◆ **EXERCISE PROMPT**
Make an exact copy of the listing, without images.

◆ **TASK DATA**
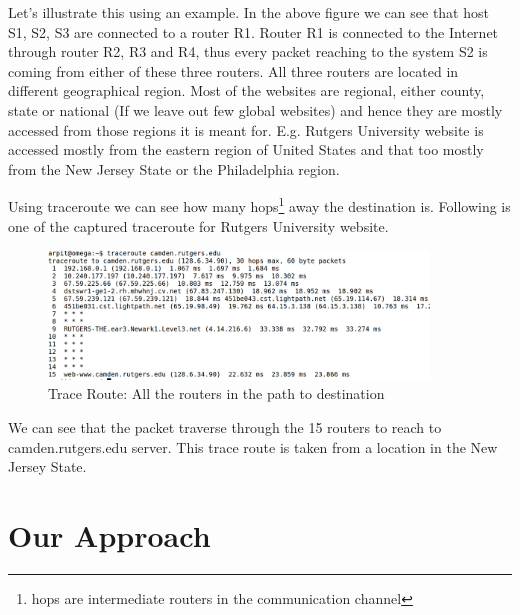 \documentclass[12pt,oneside,a4paper]{article}
\begin{document}
Let's illustrate this using an example. In the above figure we can see that host S1, S2, S3 are connected to a router R1. Router R1 is connected to the Internet through router R2, R3 and R4, thus every packet reaching to the system S2 is coming from either of these three routers. All three routers are located in different geographical region. Most of the websites are regional, either county, state or national (If we leave out few global websites) and hence they are mostly accessed from those regions it is meant for. E.g. Rutgers University website is accessed mostly from the eastern region of United States and that too mostly from the New Jersey State or the Philadelphia region.\par
Using traceroute we can see how many hops\footnote{hops are intermediate routers in the communication channel} away the destination is. Following is one of the captured traceroute for Rutgers University website.\par
\begin{figure}[H]
\centering
\includegraphics[width=0.90\textwidth]{TraceRoute.png}
\caption{Trace Route: All the routers in the path to destination} \label{fig:traceroute}
\end{figure}

We can see that the packet traverse through the 15 routers to reach to camden.rutgers.edu server. This trace route is taken from a location in the New Jersey State.\par

\section{Our Approach}
\end{document}
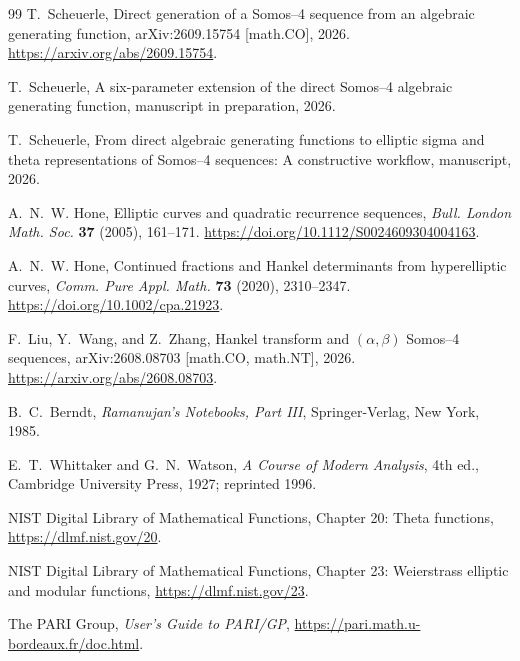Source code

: \documentclass[11pt]{article}
\begin{document}
\begin{thebibliography}{99}
T.~Scheuerle,
\newblock Direct generation of a Somos--4 sequence from an algebraic generating function,
\newblock arXiv:2609.15754 [math.CO], 2026.
\newblock \url{https://arxiv.org/abs/2609.15754}.

T.~Scheuerle,
\newblock A six-parameter extension of the direct Somos--4 algebraic generating function,
\newblock manuscript in preparation, 2026.

T.~Scheuerle,
\newblock From direct algebraic generating functions to elliptic sigma and theta representations of Somos--4 sequences: A constructive workflow,
\newblock manuscript, 2026.

A.~N.~W. Hone,
\newblock Elliptic curves and quadratic recurrence sequences,
\newblock \emph{Bull. London Math. Soc.} \textbf{37} (2005), 161--171.
\newblock \url{https://doi.org/10.1112/S0024609304004163}.

A.~N.~W. Hone,
\newblock Continued fractions and Hankel determinants from hyperelliptic curves,
\newblock \emph{Comm. Pure Appl. Math.} \textbf{73} (2020), 2310--2347.
\newblock \url{https://doi.org/10.1002/cpa.21923}.

F.~Liu, Y.~Wang, and Z.~Zhang,
\newblock Hankel transform and $(\alpha,\beta)$ Somos--4 sequences,
\newblock arXiv:2608.08703 [math.CO, math.NT], 2026.
\newblock \url{https://arxiv.org/abs/2608.08703}.

B.~C.~Berndt,
\newblock \emph{Ramanujan's Notebooks, Part III},
\newblock Springer-Verlag, New York, 1985.

E.~T.~Whittaker and G.~N.~Watson,
\newblock \emph{A Course of Modern Analysis}, 4th ed.,
\newblock Cambridge University Press, 1927; reprinted 1996.

NIST Digital Library of Mathematical Functions,
\newblock Chapter 20: Theta functions,
\newblock \url{https://dlmf.nist.gov/20}.

NIST Digital Library of Mathematical Functions,
\newblock Chapter 23: Weierstrass elliptic and modular functions,
\newblock \url{https://dlmf.nist.gov/23}.

The PARI Group,
\newblock \emph{User's Guide to PARI/GP},
\newblock \url{https://pari.math.u-bordeaux.fr/doc.html}.
\end{thebibliography}
\end{document}
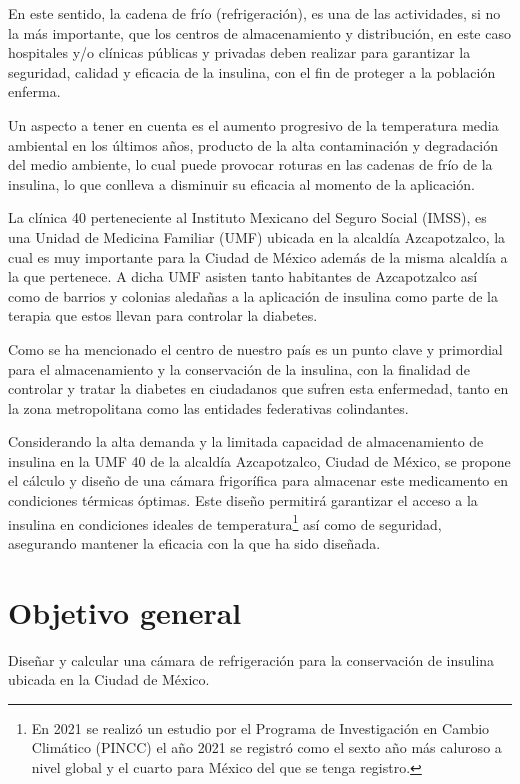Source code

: En este sentido, la cadena de frío (refrigeración), es una de las actividades, si no la más importante, que los centros de almacenamiento y distribución, en este caso hospitales y/o clínicas públicas y privadas  deben realizar para garantizar la seguridad, calidad y eficacia de la insulina, con el fin de proteger a la población enferma.

Un aspecto a tener en cuenta es el aumento progresivo de la temperatura media ambiental en los últimos años,  producto de la alta contaminación y degradación del  medio ambiente, lo cual puede provocar roturas en las cadenas de frío de la insulina, lo que conlleva a disminuir su eficacia al momento de la aplicación. 

La clínica 40 perteneciente al Instituto Mexicano del Seguro Social (IMSS), es una Unidad de Medicina Familiar (UMF) ubicada en la alcaldía Azcapotzalco, la cual es muy importante para la Ciudad de México además de la misma alcaldía a la que pertenece. A dicha UMF asisten tanto habitantes de Azcapotzalco así como de barrios y colonias aledañas a la aplicación de insulina como parte de la terapia que estos llevan para controlar la diabetes.

Como se ha mencionado el centro de nuestro país es un punto clave y primordial para el almacenamiento y la conservación de la insulina, con la finalidad de controlar y tratar la diabetes en ciudadanos que sufren esta enfermedad, tanto en la zona metropolitana como las entidades federativas colindantes.

Considerando la alta demanda y la limitada capacidad de almacenamiento de insulina en la UMF 40 de la alcaldía Azcapotzalco, Ciudad de México, se propone el cálculo y diseño de una cámara frigorífica para almacenar este medicamento en condiciones térmicas óptimas. Este diseño permitirá garantizar el acceso a la insulina en condiciones ideales de temperatura\footnote{En 2021 se realizó un estudio por el Programa de Investigación en Cambio Climático (PINCC) el año 2021 se registró como el sexto año más caluroso a nivel global y el cuarto para México del que se tenga registro.} así como de seguridad, asegurando mantener la eficacia con la que ha sido diseñada. 


\section*{Objetivo general}
Diseñar y calcular una cámara de refrigeración para la conservación de insulina ubicada en la Ciudad de México.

◆ **EXERCISE RESULT**
 \documentclass[12pt,oneside,a4paper]{article}
\begin{document}
Let's illustrate this using an example. In the above figure we can see that host S1, S2, S3 are connected to a router R1. Router R1 is connected to the Internet through router R2, R3 and R4, thus every packet reaching to the system S2 is coming from either of these three routers. All three routers are located in different geographical region. Most of the websites are regional, either county, state or national (If we leave out few global websites) and hence they are mostly accessed from those regions it is meant for. E.g. Rutgers University website is accessed mostly from the eastern region of United States and that too mostly from the New Jersey State or the Philadelphia region.\par
Using traceroute we can see how many hops\footnote{hops are intermediate routers in the communication channel} away the destination is. Following is one of the captured traceroute for Rutgers University website.\par
\begin{figure}[H]
\centering
\includegraphics[width=0.90\textwidth]{TraceRoute.png}
\caption{Trace Route: All the routers in the path to destination} \label{fig:traceroute}
\end{figure}

We can see that the packet traverse through the 15 routers to reach to camden.rutgers.edu server. This trace route is taken from a location in the New Jersey State.\par

\section{Our Approach}
\end{document}
Source code

: \documentclass[11pt]{article}
\begin{document}
\begin{thebibliography}{99}
T.~Scheuerle,
\newblock Direct generation of a Somos--4 sequence from an algebraic generating function,
\newblock arXiv:2609.15754 [math.CO], 2026.
\newblock \url{https://arxiv.org/abs/2609.15754}.

T.~Scheuerle,
\newblock A six-parameter extension of the direct Somos--4 algebraic generating function,
\newblock manuscript in preparation, 2026.

T.~Scheuerle,
\newblock From direct algebraic generating functions to elliptic sigma and theta representations of Somos--4 sequences: A constructive workflow,
\newblock manuscript, 2026.

A.~N.~W. Hone,
\newblock Elliptic curves and quadratic recurrence sequences,
\newblock \emph{Bull. London Math. Soc.} \textbf{37} (2005), 161--171.
\newblock \url{https://doi.org/10.1112/S0024609304004163}.

A.~N.~W. Hone,
\newblock Continued fractions and Hankel determinants from hyperelliptic curves,
\newblock \emph{Comm. Pure Appl. Math.} \textbf{73} (2020), 2310--2347.
\newblock \url{https://doi.org/10.1002/cpa.21923}.

F.~Liu, Y.~Wang, and Z.~Zhang,
\newblock Hankel transform and $(\alpha,\beta)$ Somos--4 sequences,
\newblock arXiv:2608.08703 [math.CO, math.NT], 2026.
\newblock \url{https://arxiv.org/abs/2608.08703}.

B.~C.~Berndt,
\newblock \emph{Ramanujan's Notebooks, Part III},
\newblock Springer-Verlag, New York, 1985.

E.~T.~Whittaker and G.~N.~Watson,
\newblock \emph{A Course of Modern Analysis}, 4th ed.,
\newblock Cambridge University Press, 1927; reprinted 1996.

NIST Digital Library of Mathematical Functions,
\newblock Chapter 20: Theta functions,
\newblock \url{https://dlmf.nist.gov/20}.

NIST Digital Library of Mathematical Functions,
\newblock Chapter 23: Weierstrass elliptic and modular functions,
\newblock \url{https://dlmf.nist.gov/23}.

The PARI Group,
\newblock \emph{User's Guide to PARI/GP},
\newblock \url{https://pari.math.u-bordeaux.fr/doc.html}.
\end{thebibliography}
\end{document}
Source code

: En este sentido, la cadena de frío (refrigeración), es una de las actividades, si no la más importante, que los centros de almacenamiento y distribución, en este caso hospitales y/o clínicas públicas y privadas  deben realizar para garantizar la seguridad, calidad y eficacia de la insulina, con el fin de proteger a la población enferma.

Un aspecto a tener en cuenta es el aumento progresivo de la temperatura media ambiental en los últimos años,  producto de la alta contaminación y degradación del  medio ambiente, lo cual puede provocar roturas en las cadenas de frío de la insulina, lo que conlleva a disminuir su eficacia al momento de la aplicación. 

La clínica 40 perteneciente al Instituto Mexicano del Seguro Social (IMSS), es una Unidad de Medicina Familiar (UMF) ubicada en la alcaldía Azcapotzalco, la cual es muy importante para la Ciudad de México además de la misma alcaldía a la que pertenece. A dicha UMF asisten tanto habitantes de Azcapotzalco así como de barrios y colonias aledañas a la aplicación de insulina como parte de la terapia que estos llevan para controlar la diabetes.

Como se ha mencionado el centro de nuestro país es un punto clave y primordial para el almacenamiento y la conservación de la insulina, con la finalidad de controlar y tratar la diabetes en ciudadanos que sufren esta enfermedad, tanto en la zona metropolitana como las entidades federativas colindantes.

Considerando la alta demanda y la limitada capacidad de almacenamiento de insulina en la UMF 40 de la alcaldía Azcapotzalco, Ciudad de México, se propone el cálculo y diseño de una cámara frigorífica para almacenar este medicamento en condiciones térmicas óptimas. Este diseño permitirá garantizar el acceso a la insulina en condiciones ideales de temperatura\footnote{En 2021 se realizó un estudio por el Programa de Investigación en Cambio Climático (PINCC) el año 2021 se registró como el sexto año más caluroso a nivel global y el cuarto para México del que se tenga registro.} así como de seguridad, asegurando mantener la eficacia con la que ha sido diseñada. 


\section*{Objetivo general}
Diseñar y calcular una cámara de refrigeración para la conservación de insulina ubicada en la Ciudad de México.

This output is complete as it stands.